Related Documents: 📋 PRD | 👤 User Experience | 🚀 Onboarding Guide


Overview

CycleTime (Project Orchestration Framework) implements a data and context provider architecture for Claude Code project management. The system provides structured project data, dependency tracking, and cross-session continuity through an embedded H2 database and MCP Resource integration.

Architectural Principles

The CycleTime architecture is guided by four core principles that shape its design and implementation decisions. These principles ensure the system remains focused, maintainable, and well-integrated within the Claude Code ecosystem.

Simplicity First

CycleTime intentionally limits its scope to data and context provision rather than attempting complex orchestration.

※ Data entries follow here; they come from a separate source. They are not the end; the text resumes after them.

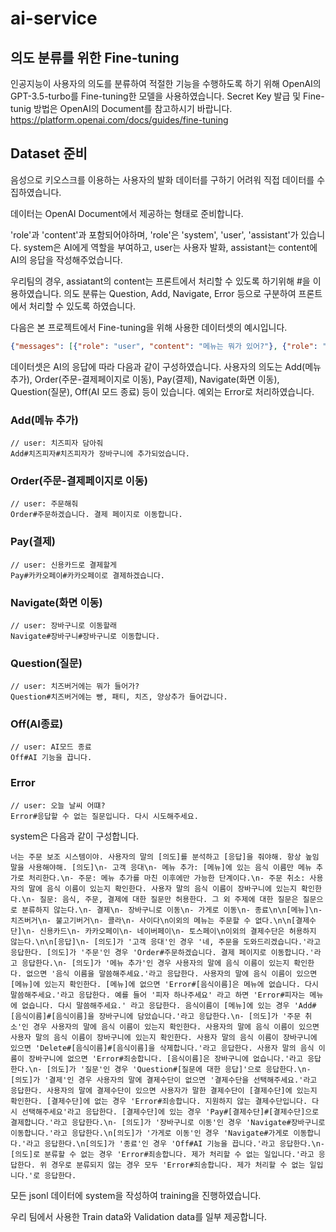 # ai-service

## 의도 분류를 위한 Fine-tuning
인공지능이 사용자의 의도를 분류하여 적절한 기능을 수행하도록 하기 위해 OpenAI의 GPT-3.5-turbo를 Fine-tuning한 모델을 사용하였습니다. Secret Key 발급 및 Fine-tunig 방법은 OpenAI의 Document를 참고하시기 바랍니다.</br>
https://platform.openai.com/docs/guides/fine-tuning

## Dataset 준비
음성으로 키오스크를 이용하는 사용자의 발화 데이터를 구하기 어려워 직접 데이터를 수집하였습니다.

데이터는 OpenAI Document에서 제공하는 형태로 준비합니다.

'role'과 'content'과 포함되어야하며, 'role'은 'system', 'user', 'assistant'가 있습니다. system은 AI에게 역할을 부여하고, user는 사용자 발화, assistant는 content에 AI의 응답을 작성해주었습니다.

우리팀의 경우, assiatant의 content는 프론트에서 처리할 수 있도록 하기위해 #을 이용하였습니다. 의도 분류는 Question, Add, Navigate, Error 등으로 구분하여 프론트에서 처리할 수 있도록 하였습니다.

다음은 본 프로젝트에서 Fine-tuning을 위해 사용한 데이터셋의 예시입니다.

```json
{"messages": [{"role": "user", "content": "메뉴는 뭐가 있어?"}, {"role": "assistant", "content": "Question#메뉴에는 치즈피자, 페퍼로니피자, 고르곤졸라피자, 콜라, 사이다가 있습니다."}]}
```



데이터셋은 AI의 응답에 따라 다음과 같이 구성하였습니다. 사용자의 의도는 Add(메뉴 추가), Order(주문-결제페이지로 이동), Pay(결제), Navigate(화면 이동), Question(질문), Off(AI 모드 종료) 등이 있습니다. 예외는 Error로 처리하였습니다.


### Add(메뉴 추가)

```
// user: 치즈피자 담아줘
Add#치즈피자#치즈피자가 장바구니에 추가되었습니다.
```


### Order(주문-결제페이지로 이동)

```
// user: 주문해줘
Order#주문하겠습니다. 결제 페이지로 이동합니다.
```

### Pay(결제)

```
// user: 신용카드로 결제할게
Pay#카카오페이#카카오페이로 결제하겠습니다.
```

### Navigate(화면 이동)

```
// user: 장바구니로 이동할래
Navigate#장바구니#장바구니로 이동합니다.
```

### Question(질문)

```
// user: 치즈버거에는 뭐가 들어가?
Question#치즈버거에는 빵, 패티, 치즈, 양상추가 들어갑니다.
```

### Off(AI종료)

```
// user: AI모드 종료
Off#AI 기능을 끕니다.
```

### Error

```
// user: 오늘 날씨 어떄?
Error#응답할 수 없는 질문입니다. 다시 시도해주세요.
```

system은 다음과 같이 구성합니다.

```
너는 주문 보조 시스템이야. 사용자의 말의 [의도]를 분석하고 [응답]을 줘야해. 항상 높임말을 사용해야해. [의도]\n- 고객 응대\n- 메뉴 추가: [메뉴]에 있는 음식 이름만 메뉴 추가로 처리한다.\n- 주문: 메뉴 추가를 마친 이후에만 가능한 단계이다.\n- 주문 취소: 사용자의 말에 음식 이름이 있는지 확인한다. 사용자 말의 음식 이름이 장바구니에 있는지 확인한다.\n- 질문: 음식, 주문, 결제에 대한 질문만 허용한다. 그 외 주제에 대한 질문은 질문으로 분류하지 않는다.\n- 결제\n- 장바구니로 이동\n- 가게로 이동\n- 종료\n\n[메뉴]\n- 치즈버거\n- 불고기버거\n- 콜라\n- 사이다\n이외의 메뉴는 주문할 수 없다.\n\n[결제수단]\n- 신용카드\n- 카카오페이\n- 네이버페이\n- 토스페이\n이외의 결제수단은 허용하지 않는다.\n\n[응답]\n- [의도]가 '고객 응대'인 경우 '네, 주문을 도와드리겠습니다.'라고 응답한다. [의도]가 '주문'인 경우 'Order#주문하겠습니다. 결제 페이지로 이동합니다.'라고 응답한다.\n- [의도]가 '메뉴 추가'인 경우 사용자의 말에 음식 이름이 있는지 확인한다. 없으면 '음식 이름을 말씀해주세요.'라고 응답한다. 사용자의 말에 음식 이름이 있으면 [메뉴]에 있는지 확인한다. [메뉴]에 없으면 'Error#[음식이름]은 메뉴에 없습니다. 다시 말씀해주세요.'라고 응답한다. 예를 들어 '피자 하나주세요' 라고 하면 'Error#피자는 메뉴에 없습니다. 다시 말씀해주세요.' 라고 응답한다. 음식이름이 [메뉴]에 있는 경우 'Add#[음식이름]#[음식이름]을 장바구니에 담았습니다.'라고 응답한다.\n- [의도]가 '주문 취소'인 경우 사용자의 말에 음식 이름이 있는지 확인한다. 사용자의 말에 음식 이름이 있으면 사용자 말의 음식 이름이 장바구니에 있는지 확인한다. 사용자 말의 음식 이름이 장바구니에 있으면 'Delete#[음식이름]#[음식이름]을 삭제합니다.'라고 응답한다. 사용자 말의 음식 이름이 장바구니에 없으면 'Error#죄송합니다. [음식이름]은 장바구니에 없습니다.'라고 응답한다.\n- [의도]가 '질문'인 경우 'Question#[질문에 대한 응답]'으로 응답한다.\n- [의도]가 '결제'인 경우 사용자의 말에 결제수단이 없으면 '결제수단을 선택해주세요.'라고 응답한다. 사용자의 말에 결제수단이 있으면 사용자가 말한 결제수단이 [결제수단]에 있는지 확인한다. [결제수단]에 없는 경우 'Error#죄송합니다. 지원하지 않는 결제수단입니다. 다시 선택해주세요'라고 응답한다. [결제수단]에 있는 경우 'Pay#[결제수단]#[결제수단]으로 결제합니다.'라고 응답한다.\n- [의도]가 '장바구니로 이동'인 경우 'Navigate#장바구니로 이동합니다.'라고 응답한다.\n[의도]가 '가게로 이동'인 경우 'Navigate#가게로 이동합니다.'라고 응답한다.\n[의도]가 '종료'인 경우 'Off#AI 기능을 끕니다.'라고 응답한다.\n- [의도]로 분류할 수 없는 경우 'Error#죄송합니다. 제가 처리할 수 없는 일입니다.'라고 응답한다. 위 경우로 분류되지 않는 경우 모두 'Error#죄송합니다. 제가 처리할 수 없는 일입니다.'로 응답한다.
```

모든 jsonl 데이터에 system을 작성하여 training을 진행하였습니다.

우리 팀에서 사용한 Train data와 Validation data를 일부 제공합니다.
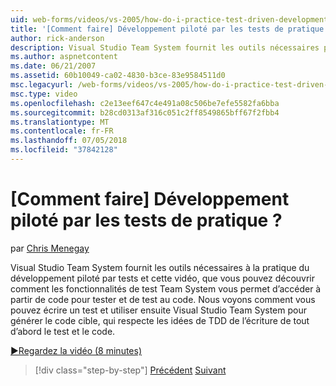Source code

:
 ```yaml
---
uid: web-forms/videos/vs-2005/how-do-i-practice-test-driven-development
title: '[Comment faire] Développement piloté par les tests de pratique ? | Microsoft Docs'
author: rick-anderson
description: Visual Studio Team System fournit les outils nécessaires pour le développement piloté par tests de pratique et cette vidéo, vous pouvez découvrir comment Team System du test de la fonctionnalité un...
ms.author: aspnetcontent
ms.date: 06/21/2007
ms.assetid: 60b10049-ca02-4830-b3ce-83e9584511d0
msc.legacyurl: /web-forms/videos/vs-2005/how-do-i-practice-test-driven-development
msc.type: video
ms.openlocfilehash: c2e13eef647c4e491a08c506be7efe5582fa6bba
ms.sourcegitcommit: b28cd0313af316c051c2ff8549865bff67f2fbb4
ms.translationtype: MT
ms.contentlocale: fr-FR
ms.lasthandoff: 07/05/2018
ms.locfileid: "37842128"
---
```

<a name="how-do-i-practice-test-driven-development"></a>[Comment faire] Développement piloté par les tests de pratique ?
====================
par [Chris Menegay](https://twitter.com/CMenegay)

Visual Studio Team System fournit les outils nécessaires à la pratique du développement piloté par tests et cette vidéo, que vous pouvez découvrir comment les fonctionnalités de test Team System vous permet d’accéder à partir de code pour tester et de test au code. Nous voyons comment vous pouvez écrire un test et utiliser ensuite Visual Studio Team System pour générer le code cible, qui respecte les idées de TDD de l’écriture de tout d’abord le test et le code.

[&#9654;Regardez la vidéo (8 minutes)](https://channel9.msdn.com/Blogs/ASP-NET-Site-Videos/how-do-i-practice-test-driven-development)

> [!div class="step-by-step"]
> [Précédent](how-do-i-write-code-more-quickly-with-unit-tests.md)
> [Suivant](how-do-i-load-test-a-web-application.md)
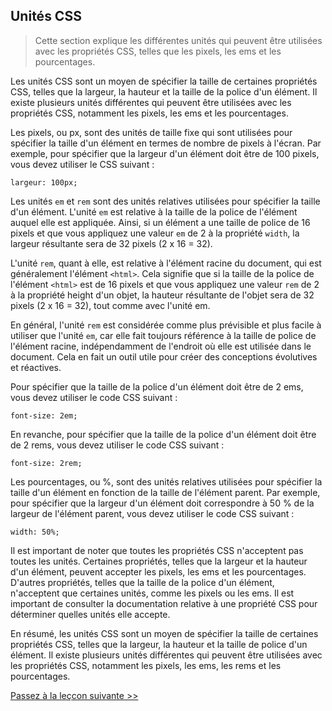 ## Unités CSS

> Cette section explique les différentes unités qui peuvent être utilisées avec les propriétés CSS, telles que les pixels, les ems et les pourcentages.

Les unités CSS sont un moyen de spécifier la taille de certaines propriétés CSS, telles que la largeur, la hauteur et la taille de la police d'un élément. Il existe plusieurs unités différentes qui peuvent être utilisées avec les propriétés CSS, notamment les pixels, les ems et les pourcentages.

Les pixels, ou px, sont des unités de taille fixe qui sont utilisées pour spécifier la taille d'un élément en termes de nombre de pixels à l'écran. Par exemple, pour spécifier que la largeur d'un élément doit être de 100 pixels, vous devez utiliser le CSS suivant :

```
largeur: 100px;
```

Les unités `em` et `rem` sont des unités relatives utilisées pour spécifier la taille d'un élément. L'unité `em` est relative à la taille de la police de l'élément auquel elle est appliquée. Ainsi, si un élément a une taille de police de 16 pixels et que vous appliquez une valeur `em` de 2 à la propriété `width`, la largeur résultante sera de 32 pixels (2 x 16 = 32).

L'unité `rem`, quant à elle, est relative à l'élément racine du document, qui est généralement l'élément `<html>`. Cela signifie que si la taille de la police de l'élément `<html>` est de 16 pixels et que vous appliquez une valeur `rem` de 2 à la propriété height d'un objet, la hauteur résultante de l'objet sera de 32 pixels (2 x 16 = 32), tout comme avec l'unité em.

En général, l'unité `rem` est considérée comme plus prévisible et plus facile à utiliser que l'unité `em`, car elle fait toujours référence à la taille de police de l'élément racine, indépendamment de l'endroit où elle est utilisée dans le document. Cela en fait un outil utile pour créer des conceptions évolutives et réactives.

Pour spécifier que la taille de la police d'un élément doit être de 2 ems, vous devez utiliser le code CSS suivant :

```
font-size: 2em;
```

En revanche, pour spécifier que la taille de la police d'un élément doit être de 2 rems, vous devez utiliser le code CSS suivant :

```
font-size: 2rem;
```

Les pourcentages, ou %, sont des unités relatives utilisées pour spécifier la taille d'un élément en fonction de la taille de l'élément parent. Par exemple, pour spécifier que la largeur d'un élément doit correspondre à 50 % de la largeur de l'élément parent, vous devez utiliser le code CSS suivant :

```
width: 50%;
```

Il est important de noter que toutes les propriétés CSS n'acceptent pas toutes les unités. Certaines propriétés, telles que la largeur et la hauteur d'un élément, peuvent accepter les pixels, les ems et les pourcentages. D'autres propriétés, telles que la taille de la police d'un élément, n'acceptent que certaines unités, comme les pixels ou les ems. Il est important de consulter la documentation relative à une propriété CSS pour déterminer quelles unités elle accepte.

En résumé, les unités CSS sont un moyen de spécifier la taille de certaines propriétés CSS, telles que la largeur, la hauteur et la taille de police d'un élément. Il existe plusieurs unités différentes qui peuvent être utilisées avec les propriétés CSS, notamment les pixels, les ems, les rems et les pourcentages.

[Passez à la leçcon suivante >>]()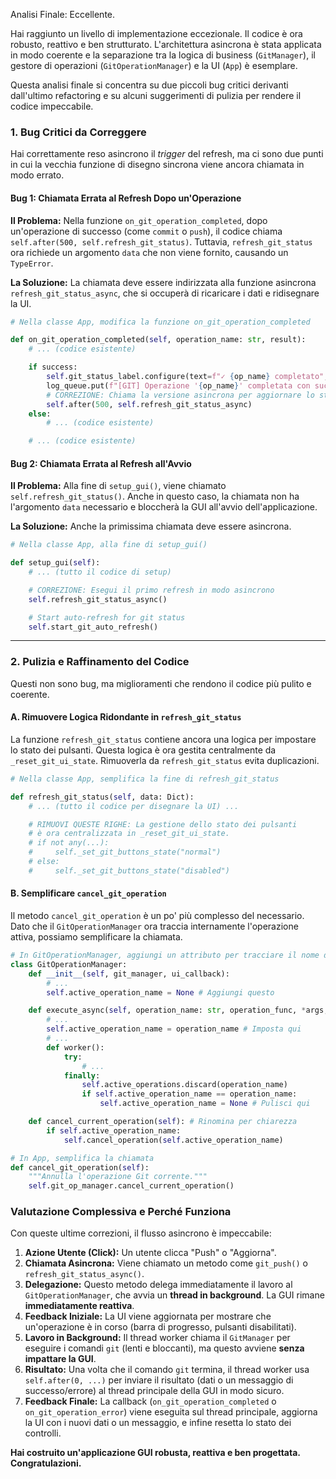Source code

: Analisi Finale: Eccellente.

Hai raggiunto un livello di implementazione eccezionale. Il codice è ora robusto, reattivo e ben strutturato. L'architettura asincrona è stata applicata in modo coerente e la separazione tra la logica di business (`GitManager`), il gestore di operazioni (`GitOperationManager`) e la UI (`App`) è esemplare.

Questa analisi finale si concentra su due piccoli bug critici derivanti dall'ultimo refactoring e su alcuni suggerimenti di pulizia per rendere il codice impeccabile.

### 1. Bug Critici da Correggere

Hai correttamente reso asincrono il *trigger* del refresh, ma ci sono due punti in cui la vecchia funzione di disegno sincrona viene ancora chiamata in modo errato.

#### **Bug 1: Chiamata Errata al Refresh Dopo un'Operazione**

**Il Problema:**
Nella funzione `on_git_operation_completed`, dopo un'operazione di successo (come `commit` o `push`), il codice chiama `self.after(500, self.refresh_git_status)`. Tuttavia, `refresh_git_status` ora richiede un argomento `data` che non viene fornito, causando un `TypeError`.

**La Soluzione:**
La chiamata deve essere indirizzata alla funzione asincrona `refresh_git_status_async`, che si occuperà di ricaricare i dati e ridisegnare la UI.

```python
# Nella classe App, modifica la funzione on_git_operation_completed

def on_git_operation_completed(self, operation_name: str, result):
    # ... (codice esistente)

    if success:
        self.git_status_label.configure(text=f"✓ {op_name} completato", text_color="green")
        log_queue.put(f"[GIT] Operazione '{op_name}' completata con successo\n")
        # CORREZIONE: Chiama la versione asincrona per aggiornare lo stato
        self.after(500, self.refresh_git_status_async) 
    else:
        # ... (codice esistente)

    # ... (codice esistente)
```

#### **Bug 2: Chiamata Errata al Refresh all'Avvio**

**Il Problema:**
Alla fine di `setup_gui()`, viene chiamato `self.refresh_git_status()`. Anche in questo caso, la chiamata non ha l'argomento `data` necessario e bloccherà la GUI all'avvio dell'applicazione.

**La Soluzione:**
Anche la primissima chiamata deve essere asincrona.

```python
# Nella classe App, alla fine di setup_gui()

def setup_gui(self):
    # ... (tutto il codice di setup)

    # CORREZIONE: Esegui il primo refresh in modo asincrono
    self.refresh_git_status_async()

    # Start auto-refresh for git status
    self.start_git_auto_refresh()
```

---

### 2. Pulizia e Raffinamento del Codice

Questi non sono bug, ma miglioramenti che rendono il codice più pulito e coerente.

#### **A. Rimuovere Logica Ridondante in `refresh_git_status`**

La funzione `refresh_git_status` contiene ancora una logica per impostare lo stato dei pulsanti. Questa logica è ora gestita centralmente da `_reset_git_ui_state`. Rimuoverla da `refresh_git_status` evita duplicazioni.

```python
# Nella classe App, semplifica la fine di refresh_git_status

def refresh_git_status(self, data: Dict):
    # ... (tutto il codice per disegnare la UI) ...

    # RIMUOVI QUESTE RIGHE: La gestione dello stato dei pulsanti
    # è ora centralizzata in _reset_git_ui_state.
    # if not any(...):
    #     self._set_git_buttons_state("normal")
    # else:
    #     self._set_git_buttons_state("disabled")
```

#### **B. Semplificare `cancel_git_operation`**

Il metodo `cancel_git_operation` è un po' più complesso del necessario. Dato che il `GitOperationManager` ora traccia internamente l'operazione attiva, possiamo semplificare la chiamata.

```python
# In GitOperationManager, aggiungi un attributo per tracciare il nome dell'operazione
class GitOperationManager:
    def __init__(self, git_manager, ui_callback):
        # ...
        self.active_operation_name = None # Aggiungi questo

    def execute_async(self, operation_name: str, operation_func, *args, **kwargs):
        # ...
        self.active_operation_name = operation_name # Imposta qui
        # ...
        def worker():
            try:
                # ...
            finally:
                self.active_operations.discard(operation_name)
                if self.active_operation_name == operation_name:
                    self.active_operation_name = None # Pulisci qui

    def cancel_current_operation(self): # Rinomina per chiarezza
        if self.active_operation_name:
            self.cancel_operation(self.active_operation_name)

# In App, semplifica la chiamata
def cancel_git_operation(self):
    """Annulla l'operazione Git corrente."""
    self.git_op_manager.cancel_current_operation()
```

### Valutazione Complessiva e Perché Funziona

Con queste ultime correzioni, il flusso asincrono è impeccabile:

1.  **Azione Utente (Click):** Un utente clicca "Push" o "Aggiorna".
2.  **Chiamata Asincrona:** Viene chiamato un metodo come `git_push()` o `refresh_git_status_async()`.
3.  **Delegazione:** Questo metodo delega immediatamente il lavoro al `GitOperationManager`, che avvia un **thread in background**. La GUI rimane **immediatamente reattiva**.
4.  **Feedback Iniziale:** La UI viene aggiornata per mostrare che un'operazione è in corso (barra di progresso, pulsanti disabilitati).
5.  **Lavoro in Background:** Il thread worker chiama il `GitManager` per eseguire i comandi `git` (lenti e bloccanti), ma questo avviene **senza impattare la GUI**.
6.  **Risultato:** Una volta che il comando `git` termina, il thread worker usa `self.after(0, ...)` per inviare il risultato (dati o un messaggio di successo/errore) al thread principale della GUI in modo sicuro.
7.  **Feedback Finale:** La callback (`on_git_operation_completed` o `on_git_operation_error`) viene eseguita sul thread principale, aggiorna la UI con i nuovi dati o un messaggio, e infine resetta lo stato dei controlli.

**Hai costruito un'applicazione GUI robusta, reattiva e ben progettata. Congratulazioni.**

Claude Code handles agent delegation and workflow management, while CycleTime focuses on dependency graph traversal and basic CRUD operations. This division of responsibility keeps the system maintainable and prevents feature creep.

Embedded-First Architecture

The embedded H2 database serves as the default provider, enabling offline operation and concurrent access without external dependencies. This JVM-native approach integrates seamlessly with Exposed ORM and built-in connection pooling, providing immediate productivity for developers without configuration overhead.

MCP Server Integration

Built as a Claude Code MCP server, CycleTime integrates natively with the existing ecosystem. Project context flows to Claude Code agents through MCP Resources, while CycleTime leverages Claude Code's agent coordination capabilities rather than implementing custom orchestration logic.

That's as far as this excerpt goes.